Records for this exercise>

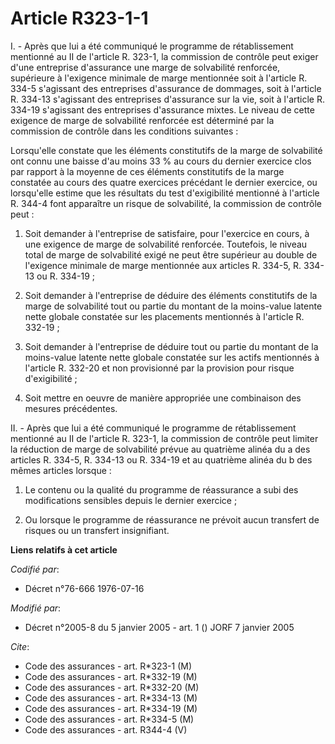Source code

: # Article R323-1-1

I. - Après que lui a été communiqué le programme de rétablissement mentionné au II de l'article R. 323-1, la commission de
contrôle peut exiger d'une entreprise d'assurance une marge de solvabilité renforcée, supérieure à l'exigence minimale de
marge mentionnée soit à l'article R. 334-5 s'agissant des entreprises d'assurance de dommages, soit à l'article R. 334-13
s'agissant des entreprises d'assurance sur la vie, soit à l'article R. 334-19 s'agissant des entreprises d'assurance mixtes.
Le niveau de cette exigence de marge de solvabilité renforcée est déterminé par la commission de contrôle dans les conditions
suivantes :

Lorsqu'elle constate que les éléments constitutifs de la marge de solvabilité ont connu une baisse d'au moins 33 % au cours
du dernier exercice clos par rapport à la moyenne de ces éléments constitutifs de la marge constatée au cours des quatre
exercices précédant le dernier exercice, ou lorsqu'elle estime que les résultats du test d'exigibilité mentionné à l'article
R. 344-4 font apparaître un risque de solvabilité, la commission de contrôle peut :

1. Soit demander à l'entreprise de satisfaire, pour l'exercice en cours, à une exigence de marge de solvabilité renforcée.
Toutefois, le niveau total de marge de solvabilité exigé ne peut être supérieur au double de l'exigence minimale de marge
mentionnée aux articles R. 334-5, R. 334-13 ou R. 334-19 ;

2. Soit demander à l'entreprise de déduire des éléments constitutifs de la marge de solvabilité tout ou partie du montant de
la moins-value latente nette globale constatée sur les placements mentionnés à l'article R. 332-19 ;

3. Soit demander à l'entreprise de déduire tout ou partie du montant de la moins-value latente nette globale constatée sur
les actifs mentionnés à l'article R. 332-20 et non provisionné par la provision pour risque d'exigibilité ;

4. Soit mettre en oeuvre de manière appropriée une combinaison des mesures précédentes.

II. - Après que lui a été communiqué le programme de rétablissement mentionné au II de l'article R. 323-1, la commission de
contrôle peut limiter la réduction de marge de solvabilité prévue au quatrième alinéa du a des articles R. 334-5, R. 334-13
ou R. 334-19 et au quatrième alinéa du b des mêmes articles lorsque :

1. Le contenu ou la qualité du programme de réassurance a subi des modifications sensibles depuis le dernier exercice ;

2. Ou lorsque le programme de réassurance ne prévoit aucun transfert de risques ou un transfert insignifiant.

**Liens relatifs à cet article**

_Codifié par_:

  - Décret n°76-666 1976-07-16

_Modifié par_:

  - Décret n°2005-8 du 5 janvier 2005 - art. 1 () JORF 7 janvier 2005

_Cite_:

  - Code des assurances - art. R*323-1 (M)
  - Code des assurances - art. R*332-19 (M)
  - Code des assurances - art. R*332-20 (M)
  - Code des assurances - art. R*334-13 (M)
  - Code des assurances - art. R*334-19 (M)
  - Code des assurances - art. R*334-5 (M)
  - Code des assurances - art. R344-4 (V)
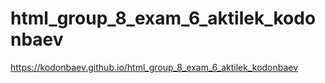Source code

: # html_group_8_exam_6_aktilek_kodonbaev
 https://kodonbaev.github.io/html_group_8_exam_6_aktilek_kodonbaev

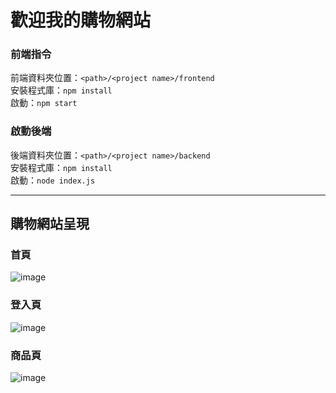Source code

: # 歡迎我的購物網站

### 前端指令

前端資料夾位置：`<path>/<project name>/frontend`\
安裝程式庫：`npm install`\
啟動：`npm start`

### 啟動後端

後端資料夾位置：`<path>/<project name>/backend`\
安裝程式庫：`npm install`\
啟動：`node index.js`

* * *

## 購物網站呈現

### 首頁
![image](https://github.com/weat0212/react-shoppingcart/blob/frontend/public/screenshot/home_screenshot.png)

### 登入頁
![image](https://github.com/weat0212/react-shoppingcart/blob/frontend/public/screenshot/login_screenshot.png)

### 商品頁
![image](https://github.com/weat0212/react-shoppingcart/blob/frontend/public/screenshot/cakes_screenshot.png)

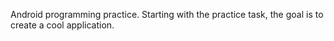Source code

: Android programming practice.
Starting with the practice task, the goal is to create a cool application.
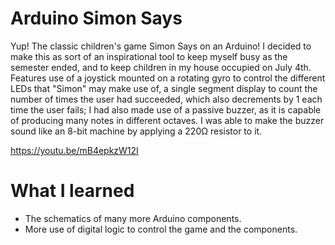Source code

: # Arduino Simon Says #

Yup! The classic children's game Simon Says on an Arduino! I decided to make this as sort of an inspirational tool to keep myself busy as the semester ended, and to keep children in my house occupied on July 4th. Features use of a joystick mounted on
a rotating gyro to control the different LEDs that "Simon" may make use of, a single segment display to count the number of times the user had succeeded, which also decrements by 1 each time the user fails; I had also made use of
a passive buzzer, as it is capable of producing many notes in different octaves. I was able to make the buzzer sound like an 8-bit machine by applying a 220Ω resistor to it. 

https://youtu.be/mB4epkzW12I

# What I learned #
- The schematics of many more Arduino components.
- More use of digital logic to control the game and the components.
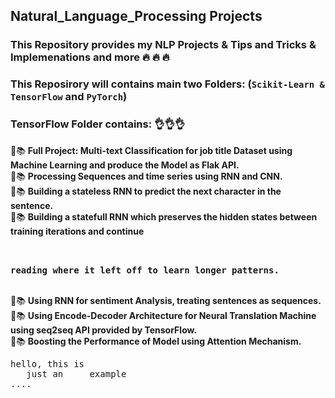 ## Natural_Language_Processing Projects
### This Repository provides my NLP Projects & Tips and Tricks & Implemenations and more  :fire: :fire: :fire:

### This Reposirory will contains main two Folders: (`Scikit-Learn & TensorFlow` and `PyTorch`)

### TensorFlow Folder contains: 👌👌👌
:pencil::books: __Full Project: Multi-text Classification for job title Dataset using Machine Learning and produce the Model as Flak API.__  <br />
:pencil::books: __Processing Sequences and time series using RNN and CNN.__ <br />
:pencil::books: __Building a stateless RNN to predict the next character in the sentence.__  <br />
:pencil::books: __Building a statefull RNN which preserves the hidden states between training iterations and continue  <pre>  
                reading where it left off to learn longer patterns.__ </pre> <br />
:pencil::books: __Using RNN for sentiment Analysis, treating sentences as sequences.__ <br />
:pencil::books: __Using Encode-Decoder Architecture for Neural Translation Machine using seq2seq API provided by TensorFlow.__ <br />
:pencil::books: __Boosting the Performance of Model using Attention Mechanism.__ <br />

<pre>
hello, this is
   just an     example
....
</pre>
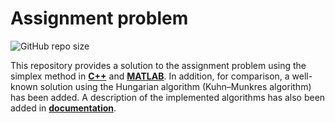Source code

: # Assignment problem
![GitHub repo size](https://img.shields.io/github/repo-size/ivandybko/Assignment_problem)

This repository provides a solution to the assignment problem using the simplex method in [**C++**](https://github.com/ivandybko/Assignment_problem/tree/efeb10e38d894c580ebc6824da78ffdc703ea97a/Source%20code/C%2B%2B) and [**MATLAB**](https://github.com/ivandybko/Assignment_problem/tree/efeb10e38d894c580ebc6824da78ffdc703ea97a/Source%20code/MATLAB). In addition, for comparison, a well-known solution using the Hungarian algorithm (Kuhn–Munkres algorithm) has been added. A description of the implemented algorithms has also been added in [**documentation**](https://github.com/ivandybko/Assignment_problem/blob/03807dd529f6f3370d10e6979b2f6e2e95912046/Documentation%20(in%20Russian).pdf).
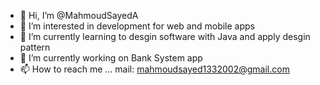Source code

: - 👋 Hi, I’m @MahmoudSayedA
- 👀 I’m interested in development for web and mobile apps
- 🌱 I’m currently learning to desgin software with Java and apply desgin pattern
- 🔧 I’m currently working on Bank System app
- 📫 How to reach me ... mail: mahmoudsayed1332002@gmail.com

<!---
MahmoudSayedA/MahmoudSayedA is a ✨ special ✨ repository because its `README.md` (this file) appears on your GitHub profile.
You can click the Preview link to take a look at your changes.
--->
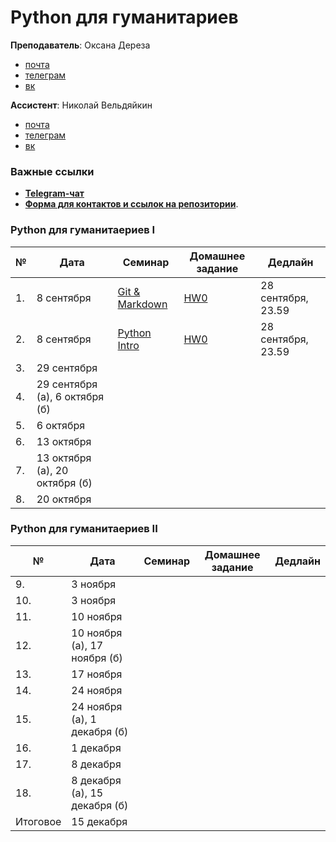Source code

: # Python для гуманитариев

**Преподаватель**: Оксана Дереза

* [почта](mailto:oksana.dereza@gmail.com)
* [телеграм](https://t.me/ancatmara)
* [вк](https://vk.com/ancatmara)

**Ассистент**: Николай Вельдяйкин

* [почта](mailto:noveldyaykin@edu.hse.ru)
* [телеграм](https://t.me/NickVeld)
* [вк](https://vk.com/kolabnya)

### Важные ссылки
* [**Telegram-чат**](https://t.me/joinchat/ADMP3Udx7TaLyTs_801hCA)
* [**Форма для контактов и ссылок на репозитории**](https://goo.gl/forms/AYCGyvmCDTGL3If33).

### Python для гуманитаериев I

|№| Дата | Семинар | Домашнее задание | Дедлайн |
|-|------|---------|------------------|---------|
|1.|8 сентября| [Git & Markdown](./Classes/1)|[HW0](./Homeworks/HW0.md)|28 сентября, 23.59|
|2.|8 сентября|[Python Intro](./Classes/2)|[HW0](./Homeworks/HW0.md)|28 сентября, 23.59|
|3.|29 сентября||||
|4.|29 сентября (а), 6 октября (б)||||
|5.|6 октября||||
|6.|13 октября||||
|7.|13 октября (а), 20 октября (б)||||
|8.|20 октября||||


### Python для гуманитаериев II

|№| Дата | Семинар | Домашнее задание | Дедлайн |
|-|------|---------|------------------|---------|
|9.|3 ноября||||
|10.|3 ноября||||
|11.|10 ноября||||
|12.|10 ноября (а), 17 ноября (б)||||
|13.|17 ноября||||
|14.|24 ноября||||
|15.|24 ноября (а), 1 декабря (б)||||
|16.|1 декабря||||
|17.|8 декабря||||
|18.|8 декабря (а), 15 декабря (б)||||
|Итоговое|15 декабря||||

About this exercise>
What is needed is an exact copy of the lines from the start of the records through the line containing "s'agissant des entreprises d'assurance sur", with no pictures.

Exercise result>
Source code

: # Article R323-1-1

I. - Après que lui a été communiqué le programme de rétablissement mentionné au II de l'article R. 323-1, la commission de
contrôle peut exiger d'une entreprise d'assurance une marge de solvabilité renforcée, supérieure à l'exigence minimale de
marge mentionnée soit à l'article R. 334-5 s'agissant des entreprises d'assurance de dommages, soit à l'article R. 334-13
s'agissant des entreprises d'assurance sur la vie, soit à l'article R. 334-19 s'agissant des entreprises d'assurance mixtes.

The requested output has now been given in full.